EXERCISE BRIEF :: From the entries below, return only the lines starting at the one that contains "## Vanilla entities examples" and ending at the one that contains "- [DEMO API](https://up-echo.zfdlzr.xyz)", exactly as they stand.

STORED DATA ::

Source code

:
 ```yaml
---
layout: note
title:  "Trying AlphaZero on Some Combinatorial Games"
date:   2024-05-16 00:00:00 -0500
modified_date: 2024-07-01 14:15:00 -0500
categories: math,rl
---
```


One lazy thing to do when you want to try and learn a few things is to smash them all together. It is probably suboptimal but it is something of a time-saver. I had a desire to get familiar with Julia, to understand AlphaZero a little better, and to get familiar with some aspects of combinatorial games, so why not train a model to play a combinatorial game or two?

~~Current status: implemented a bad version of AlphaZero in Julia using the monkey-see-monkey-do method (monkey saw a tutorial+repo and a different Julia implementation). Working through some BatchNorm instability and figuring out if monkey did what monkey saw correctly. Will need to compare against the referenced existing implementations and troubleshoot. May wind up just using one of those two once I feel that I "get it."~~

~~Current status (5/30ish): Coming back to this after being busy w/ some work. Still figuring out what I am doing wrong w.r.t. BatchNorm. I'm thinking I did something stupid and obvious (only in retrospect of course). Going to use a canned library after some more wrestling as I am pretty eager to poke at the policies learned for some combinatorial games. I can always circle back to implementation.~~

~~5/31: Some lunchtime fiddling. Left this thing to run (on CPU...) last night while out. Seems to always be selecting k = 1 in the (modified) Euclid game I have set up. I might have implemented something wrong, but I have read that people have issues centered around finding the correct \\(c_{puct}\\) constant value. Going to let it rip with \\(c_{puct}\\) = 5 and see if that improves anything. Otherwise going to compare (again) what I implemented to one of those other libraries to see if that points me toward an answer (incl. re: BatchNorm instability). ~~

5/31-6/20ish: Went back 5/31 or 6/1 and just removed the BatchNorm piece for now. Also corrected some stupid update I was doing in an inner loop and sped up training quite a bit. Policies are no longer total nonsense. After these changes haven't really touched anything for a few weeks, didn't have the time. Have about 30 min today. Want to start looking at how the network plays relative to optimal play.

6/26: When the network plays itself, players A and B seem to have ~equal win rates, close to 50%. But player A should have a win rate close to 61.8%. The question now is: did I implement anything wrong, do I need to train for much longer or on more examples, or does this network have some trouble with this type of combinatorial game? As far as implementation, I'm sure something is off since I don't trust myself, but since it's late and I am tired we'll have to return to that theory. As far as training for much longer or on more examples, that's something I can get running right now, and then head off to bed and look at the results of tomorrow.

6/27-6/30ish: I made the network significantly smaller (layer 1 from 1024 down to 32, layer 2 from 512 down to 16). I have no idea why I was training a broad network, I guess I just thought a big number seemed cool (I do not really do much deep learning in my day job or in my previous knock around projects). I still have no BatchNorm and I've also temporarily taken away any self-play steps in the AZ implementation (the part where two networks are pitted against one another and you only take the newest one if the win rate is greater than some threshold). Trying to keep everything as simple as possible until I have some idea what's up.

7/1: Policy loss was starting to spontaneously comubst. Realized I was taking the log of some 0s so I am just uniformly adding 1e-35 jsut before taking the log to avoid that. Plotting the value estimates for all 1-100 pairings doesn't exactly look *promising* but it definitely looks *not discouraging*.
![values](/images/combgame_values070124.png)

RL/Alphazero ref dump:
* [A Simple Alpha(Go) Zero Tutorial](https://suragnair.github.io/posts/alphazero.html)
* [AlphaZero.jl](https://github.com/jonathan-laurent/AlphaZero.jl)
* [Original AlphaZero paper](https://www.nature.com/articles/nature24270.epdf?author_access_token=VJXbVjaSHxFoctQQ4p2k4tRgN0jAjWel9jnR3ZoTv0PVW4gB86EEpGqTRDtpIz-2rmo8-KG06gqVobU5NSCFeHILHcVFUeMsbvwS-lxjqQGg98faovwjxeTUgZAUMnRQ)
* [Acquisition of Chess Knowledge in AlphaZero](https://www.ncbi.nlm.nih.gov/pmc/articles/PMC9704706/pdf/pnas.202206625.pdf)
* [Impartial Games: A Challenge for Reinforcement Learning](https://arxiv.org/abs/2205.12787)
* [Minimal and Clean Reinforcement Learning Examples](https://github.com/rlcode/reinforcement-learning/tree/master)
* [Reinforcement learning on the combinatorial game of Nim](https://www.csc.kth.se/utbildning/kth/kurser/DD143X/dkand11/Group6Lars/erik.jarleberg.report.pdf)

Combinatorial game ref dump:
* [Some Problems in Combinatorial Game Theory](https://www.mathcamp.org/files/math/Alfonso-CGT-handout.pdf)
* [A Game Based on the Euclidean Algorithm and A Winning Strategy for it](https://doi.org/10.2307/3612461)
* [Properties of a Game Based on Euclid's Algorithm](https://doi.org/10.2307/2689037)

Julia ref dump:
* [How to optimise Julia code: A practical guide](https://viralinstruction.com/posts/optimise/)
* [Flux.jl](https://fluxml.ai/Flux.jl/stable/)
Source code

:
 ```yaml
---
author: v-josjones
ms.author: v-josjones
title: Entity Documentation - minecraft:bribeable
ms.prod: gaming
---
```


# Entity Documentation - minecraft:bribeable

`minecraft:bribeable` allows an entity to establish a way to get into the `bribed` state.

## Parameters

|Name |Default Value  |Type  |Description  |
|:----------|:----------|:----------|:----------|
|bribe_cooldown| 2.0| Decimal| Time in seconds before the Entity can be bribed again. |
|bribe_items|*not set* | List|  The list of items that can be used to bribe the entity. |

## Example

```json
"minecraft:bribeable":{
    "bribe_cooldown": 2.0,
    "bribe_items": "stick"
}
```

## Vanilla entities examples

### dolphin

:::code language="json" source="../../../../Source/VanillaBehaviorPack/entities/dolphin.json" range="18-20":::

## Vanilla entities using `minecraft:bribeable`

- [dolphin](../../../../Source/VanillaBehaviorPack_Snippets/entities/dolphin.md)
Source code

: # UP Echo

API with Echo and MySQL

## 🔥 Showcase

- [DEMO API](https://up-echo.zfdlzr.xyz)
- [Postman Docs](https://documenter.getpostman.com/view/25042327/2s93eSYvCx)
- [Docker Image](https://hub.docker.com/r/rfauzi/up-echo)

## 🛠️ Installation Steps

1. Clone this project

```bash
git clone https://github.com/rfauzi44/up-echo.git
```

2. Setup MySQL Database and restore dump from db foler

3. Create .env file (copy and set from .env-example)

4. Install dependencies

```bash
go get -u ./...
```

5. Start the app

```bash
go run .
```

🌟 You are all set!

COMPLETED EXERCISE ::
## Vanilla entities examples

### dolphin

:::code language="json" source="../../../../Source/VanillaBehaviorPack/entities/dolphin.json" range="18-20":::

## Vanilla entities using `minecraft:bribeable`

- [dolphin](../../../../Source/VanillaBehaviorPack_Snippets/entities/dolphin.md)
Source code

: # UP Echo

API with Echo and MySQL

## 🔥 Showcase

- [DEMO API](https://up-echo.zfdlzr.xyz)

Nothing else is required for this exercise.